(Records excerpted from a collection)
- - -
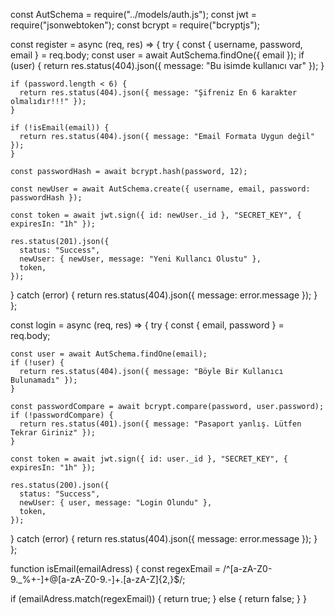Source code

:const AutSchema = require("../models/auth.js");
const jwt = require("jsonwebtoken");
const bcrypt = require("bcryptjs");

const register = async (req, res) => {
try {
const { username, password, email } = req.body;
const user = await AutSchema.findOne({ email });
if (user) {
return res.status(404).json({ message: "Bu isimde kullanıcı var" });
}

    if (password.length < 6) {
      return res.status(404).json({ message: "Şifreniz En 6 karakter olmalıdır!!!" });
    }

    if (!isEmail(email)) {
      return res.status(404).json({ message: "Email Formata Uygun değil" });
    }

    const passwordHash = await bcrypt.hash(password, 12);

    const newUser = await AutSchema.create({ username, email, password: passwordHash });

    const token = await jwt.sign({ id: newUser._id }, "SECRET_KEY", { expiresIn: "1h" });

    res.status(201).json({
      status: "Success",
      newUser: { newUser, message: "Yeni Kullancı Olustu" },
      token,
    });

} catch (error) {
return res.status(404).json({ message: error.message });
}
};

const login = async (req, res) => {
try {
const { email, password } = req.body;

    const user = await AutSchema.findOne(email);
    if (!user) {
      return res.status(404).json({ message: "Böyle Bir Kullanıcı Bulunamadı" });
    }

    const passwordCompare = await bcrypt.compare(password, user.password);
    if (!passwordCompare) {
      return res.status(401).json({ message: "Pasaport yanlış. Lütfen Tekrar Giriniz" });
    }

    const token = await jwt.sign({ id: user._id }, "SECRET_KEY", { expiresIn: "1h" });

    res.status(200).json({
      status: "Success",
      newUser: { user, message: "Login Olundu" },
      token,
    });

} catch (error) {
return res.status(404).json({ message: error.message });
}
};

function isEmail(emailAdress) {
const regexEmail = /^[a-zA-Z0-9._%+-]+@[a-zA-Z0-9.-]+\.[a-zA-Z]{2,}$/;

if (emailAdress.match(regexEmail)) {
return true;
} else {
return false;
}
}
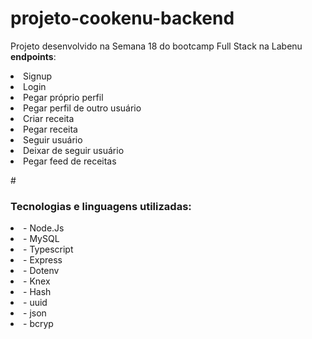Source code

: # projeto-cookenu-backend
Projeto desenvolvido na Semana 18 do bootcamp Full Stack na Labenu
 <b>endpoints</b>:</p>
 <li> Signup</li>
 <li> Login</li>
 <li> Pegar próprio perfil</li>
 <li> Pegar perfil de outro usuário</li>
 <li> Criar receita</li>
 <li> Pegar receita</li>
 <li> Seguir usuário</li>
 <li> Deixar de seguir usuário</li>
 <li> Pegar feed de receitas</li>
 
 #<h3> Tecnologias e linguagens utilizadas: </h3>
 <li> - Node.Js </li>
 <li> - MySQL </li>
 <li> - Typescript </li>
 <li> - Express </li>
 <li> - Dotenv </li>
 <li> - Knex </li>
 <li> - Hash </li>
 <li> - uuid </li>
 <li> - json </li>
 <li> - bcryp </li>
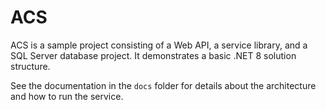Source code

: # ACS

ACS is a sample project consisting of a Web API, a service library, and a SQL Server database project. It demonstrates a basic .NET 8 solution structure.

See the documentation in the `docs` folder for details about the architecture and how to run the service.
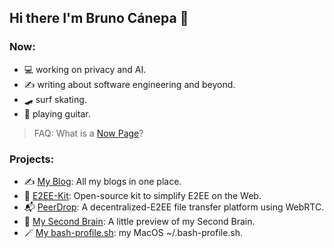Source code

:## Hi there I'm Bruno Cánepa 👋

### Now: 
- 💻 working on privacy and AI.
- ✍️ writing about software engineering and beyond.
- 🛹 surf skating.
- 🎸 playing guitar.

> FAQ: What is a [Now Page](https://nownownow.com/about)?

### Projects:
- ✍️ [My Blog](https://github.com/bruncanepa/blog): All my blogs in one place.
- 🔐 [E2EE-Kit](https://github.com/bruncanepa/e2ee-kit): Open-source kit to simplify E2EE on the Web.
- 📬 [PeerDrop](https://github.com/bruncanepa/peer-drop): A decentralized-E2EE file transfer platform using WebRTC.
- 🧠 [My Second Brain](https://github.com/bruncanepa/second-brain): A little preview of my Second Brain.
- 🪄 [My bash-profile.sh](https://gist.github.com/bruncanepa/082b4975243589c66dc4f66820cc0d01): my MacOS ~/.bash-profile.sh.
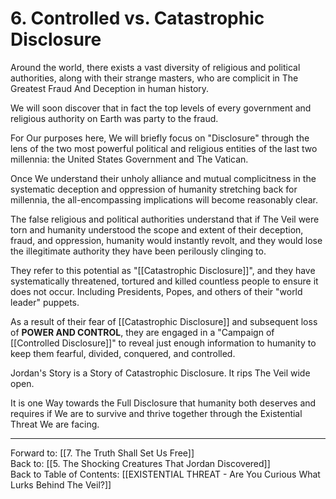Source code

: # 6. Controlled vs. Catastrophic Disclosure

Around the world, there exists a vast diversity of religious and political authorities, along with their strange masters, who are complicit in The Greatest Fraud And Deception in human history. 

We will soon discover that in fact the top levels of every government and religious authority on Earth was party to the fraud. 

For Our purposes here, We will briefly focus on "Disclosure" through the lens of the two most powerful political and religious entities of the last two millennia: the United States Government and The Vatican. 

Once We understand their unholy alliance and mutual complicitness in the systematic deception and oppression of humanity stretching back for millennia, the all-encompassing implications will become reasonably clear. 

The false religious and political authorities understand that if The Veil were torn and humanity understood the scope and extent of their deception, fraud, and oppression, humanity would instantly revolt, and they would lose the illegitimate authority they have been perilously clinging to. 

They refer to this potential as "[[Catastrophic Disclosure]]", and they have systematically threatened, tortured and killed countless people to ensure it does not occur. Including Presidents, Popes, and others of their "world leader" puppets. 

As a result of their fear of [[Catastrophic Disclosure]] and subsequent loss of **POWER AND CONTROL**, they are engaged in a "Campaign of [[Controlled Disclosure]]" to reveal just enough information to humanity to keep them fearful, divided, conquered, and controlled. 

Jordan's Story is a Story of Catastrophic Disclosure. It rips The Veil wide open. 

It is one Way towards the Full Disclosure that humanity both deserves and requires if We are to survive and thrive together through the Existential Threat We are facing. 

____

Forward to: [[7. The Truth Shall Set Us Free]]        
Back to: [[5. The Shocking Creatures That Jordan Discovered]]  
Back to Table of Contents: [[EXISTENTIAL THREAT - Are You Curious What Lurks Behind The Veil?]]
- - -
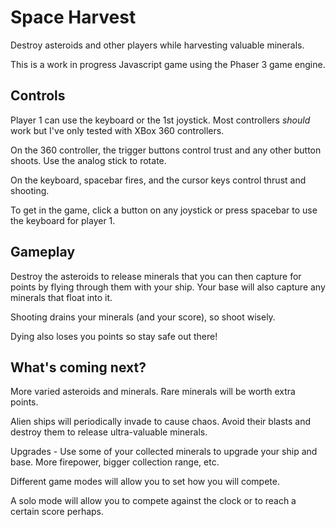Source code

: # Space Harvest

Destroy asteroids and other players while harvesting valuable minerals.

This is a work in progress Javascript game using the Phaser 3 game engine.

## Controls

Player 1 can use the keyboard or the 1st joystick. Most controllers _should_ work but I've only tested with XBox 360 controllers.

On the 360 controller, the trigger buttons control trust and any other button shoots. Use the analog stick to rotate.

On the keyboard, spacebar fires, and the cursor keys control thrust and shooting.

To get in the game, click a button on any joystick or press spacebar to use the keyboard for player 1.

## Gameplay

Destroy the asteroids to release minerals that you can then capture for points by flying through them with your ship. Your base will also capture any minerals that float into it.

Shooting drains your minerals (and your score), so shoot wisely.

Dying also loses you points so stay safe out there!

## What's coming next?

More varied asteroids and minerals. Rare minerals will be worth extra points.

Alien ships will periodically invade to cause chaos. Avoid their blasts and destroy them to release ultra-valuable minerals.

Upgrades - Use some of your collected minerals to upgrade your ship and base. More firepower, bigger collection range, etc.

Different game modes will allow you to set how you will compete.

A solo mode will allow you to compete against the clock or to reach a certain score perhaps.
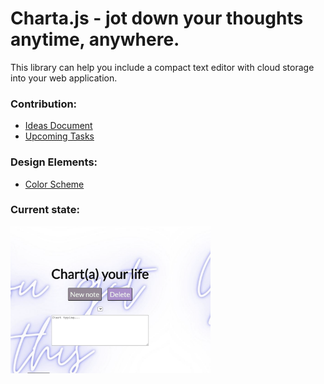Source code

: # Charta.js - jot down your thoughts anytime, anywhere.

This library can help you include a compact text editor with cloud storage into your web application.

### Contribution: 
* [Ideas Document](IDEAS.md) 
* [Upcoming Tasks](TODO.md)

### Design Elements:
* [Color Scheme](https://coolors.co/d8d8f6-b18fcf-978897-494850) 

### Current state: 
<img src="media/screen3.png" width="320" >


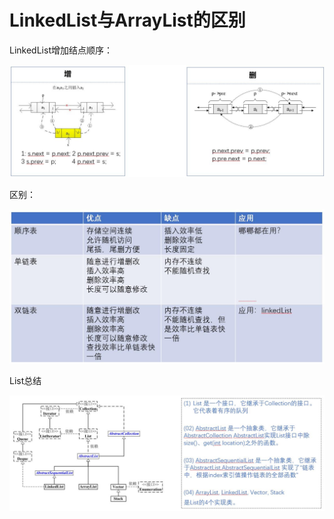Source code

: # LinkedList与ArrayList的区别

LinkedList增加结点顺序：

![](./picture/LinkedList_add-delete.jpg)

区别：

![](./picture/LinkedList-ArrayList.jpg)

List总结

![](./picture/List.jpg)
- - -
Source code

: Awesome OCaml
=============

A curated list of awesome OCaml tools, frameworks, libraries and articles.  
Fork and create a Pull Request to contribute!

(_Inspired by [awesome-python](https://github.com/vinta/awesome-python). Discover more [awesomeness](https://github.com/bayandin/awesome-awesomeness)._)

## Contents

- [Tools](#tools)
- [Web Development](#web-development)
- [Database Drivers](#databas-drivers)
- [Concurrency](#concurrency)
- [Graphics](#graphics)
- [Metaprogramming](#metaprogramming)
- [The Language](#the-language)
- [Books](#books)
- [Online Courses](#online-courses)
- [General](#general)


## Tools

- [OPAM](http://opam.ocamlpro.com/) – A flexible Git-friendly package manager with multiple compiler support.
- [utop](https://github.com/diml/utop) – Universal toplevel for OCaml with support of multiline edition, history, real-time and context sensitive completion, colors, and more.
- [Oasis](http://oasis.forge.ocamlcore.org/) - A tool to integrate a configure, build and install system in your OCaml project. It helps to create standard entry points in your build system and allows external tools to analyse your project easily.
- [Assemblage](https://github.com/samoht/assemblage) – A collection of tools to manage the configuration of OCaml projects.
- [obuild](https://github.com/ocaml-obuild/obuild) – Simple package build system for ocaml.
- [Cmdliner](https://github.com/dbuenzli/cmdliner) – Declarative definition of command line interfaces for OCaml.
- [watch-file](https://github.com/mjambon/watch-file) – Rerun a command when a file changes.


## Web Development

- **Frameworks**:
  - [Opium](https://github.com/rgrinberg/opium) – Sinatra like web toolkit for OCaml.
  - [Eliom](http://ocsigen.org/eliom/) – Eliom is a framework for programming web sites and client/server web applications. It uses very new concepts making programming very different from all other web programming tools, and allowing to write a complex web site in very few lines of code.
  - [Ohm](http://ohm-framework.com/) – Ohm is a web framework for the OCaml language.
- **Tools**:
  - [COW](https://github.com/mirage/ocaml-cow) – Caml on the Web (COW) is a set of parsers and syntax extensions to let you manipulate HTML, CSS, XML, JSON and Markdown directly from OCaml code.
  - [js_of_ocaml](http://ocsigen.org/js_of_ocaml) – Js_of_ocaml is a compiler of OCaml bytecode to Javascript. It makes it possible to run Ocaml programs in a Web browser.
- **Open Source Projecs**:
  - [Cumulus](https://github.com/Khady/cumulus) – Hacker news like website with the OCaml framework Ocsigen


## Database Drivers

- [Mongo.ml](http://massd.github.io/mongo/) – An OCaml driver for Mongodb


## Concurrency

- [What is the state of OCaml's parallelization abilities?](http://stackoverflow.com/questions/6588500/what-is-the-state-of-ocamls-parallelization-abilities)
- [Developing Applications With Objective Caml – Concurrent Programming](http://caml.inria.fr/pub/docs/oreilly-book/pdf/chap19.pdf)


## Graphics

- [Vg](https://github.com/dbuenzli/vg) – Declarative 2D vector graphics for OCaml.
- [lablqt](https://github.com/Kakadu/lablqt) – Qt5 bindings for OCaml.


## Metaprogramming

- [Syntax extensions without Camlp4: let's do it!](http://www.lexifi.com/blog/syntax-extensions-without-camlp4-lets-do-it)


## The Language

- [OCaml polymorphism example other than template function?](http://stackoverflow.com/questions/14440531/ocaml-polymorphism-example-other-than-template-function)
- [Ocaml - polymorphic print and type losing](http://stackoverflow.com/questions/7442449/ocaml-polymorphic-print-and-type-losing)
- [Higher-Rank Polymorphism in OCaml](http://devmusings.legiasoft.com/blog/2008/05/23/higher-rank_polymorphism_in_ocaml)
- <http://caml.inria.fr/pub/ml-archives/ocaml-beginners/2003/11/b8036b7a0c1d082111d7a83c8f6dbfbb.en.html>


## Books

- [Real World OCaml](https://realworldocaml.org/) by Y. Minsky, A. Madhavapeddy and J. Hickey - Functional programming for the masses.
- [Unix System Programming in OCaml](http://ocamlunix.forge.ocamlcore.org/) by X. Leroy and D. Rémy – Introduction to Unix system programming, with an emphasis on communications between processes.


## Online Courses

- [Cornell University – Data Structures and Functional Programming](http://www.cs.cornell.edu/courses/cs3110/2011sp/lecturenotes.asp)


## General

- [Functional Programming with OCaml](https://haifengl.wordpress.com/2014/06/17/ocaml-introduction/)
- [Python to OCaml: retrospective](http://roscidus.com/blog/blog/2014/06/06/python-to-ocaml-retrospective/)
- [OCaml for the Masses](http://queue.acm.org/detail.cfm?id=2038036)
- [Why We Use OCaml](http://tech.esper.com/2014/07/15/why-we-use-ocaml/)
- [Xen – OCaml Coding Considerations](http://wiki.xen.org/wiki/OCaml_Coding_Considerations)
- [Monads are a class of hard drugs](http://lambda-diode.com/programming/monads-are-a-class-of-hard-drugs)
- - -
Word for word, restate the lines above from the line containing "## Concurrency" through the line containing "- [Xen – OCaml", with both included and nothing else.

## Concurrency

- [What is the state of OCaml's parallelization abilities?](http://stackoverflow.com/questions/6588500/what-is-the-state-of-ocamls-parallelization-abilities)
- [Developing Applications With Objective Caml – Concurrent Programming](http://caml.inria.fr/pub/docs/oreilly-book/pdf/chap19.pdf)


## Graphics

- [Vg](https://github.com/dbuenzli/vg) – Declarative 2D vector graphics for OCaml.
- [lablqt](https://github.com/Kakadu/lablqt) – Qt5 bindings for OCaml.


## Metaprogramming

- [Syntax extensions without Camlp4: let's do it!](http://www.lexifi.com/blog/syntax-extensions-without-camlp4-lets-do-it)


## The Language

- [OCaml polymorphism example other than template function?](http://stackoverflow.com/questions/14440531/ocaml-polymorphism-example-other-than-template-function)
- [Ocaml - polymorphic print and type losing](http://stackoverflow.com/questions/7442449/ocaml-polymorphic-print-and-type-losing)
- [Higher-Rank Polymorphism in OCaml](http://devmusings.legiasoft.com/blog/2008/05/23/higher-rank_polymorphism_in_ocaml)
- <http://caml.inria.fr/pub/ml-archives/ocaml-beginners/2003/11/b8036b7a0c1d082111d7a83c8f6dbfbb.en.html>


## Books

- [Real World OCaml](https://realworldocaml.org/) by Y. Minsky, A. Madhavapeddy and J. Hickey - Functional programming for the masses.
- [Unix System Programming in OCaml](http://ocamlunix.forge.ocamlcore.org/) by X. Leroy and D. Rémy – Introduction to Unix system programming, with an emphasis on communications between processes.


## Online Courses

- [Cornell University – Data Structures and Functional Programming](http://www.cs.cornell.edu/courses/cs3110/2011sp/lecturenotes.asp)


## General

- [Functional Programming with OCaml](https://haifengl.wordpress.com/2014/06/17/ocaml-introduction/)
- [Python to OCaml: retrospective](http://roscidus.com/blog/blog/2014/06/06/python-to-ocaml-retrospective/)
- [OCaml for the Masses](http://queue.acm.org/detail.cfm?id=2038036)
- [Why We Use OCaml](http://tech.esper.com/2014/07/15/why-we-use-ocaml/)
- [Xen – OCaml Coding Considerations](http://wiki.xen.org/wiki/OCaml_Coding_Considerations)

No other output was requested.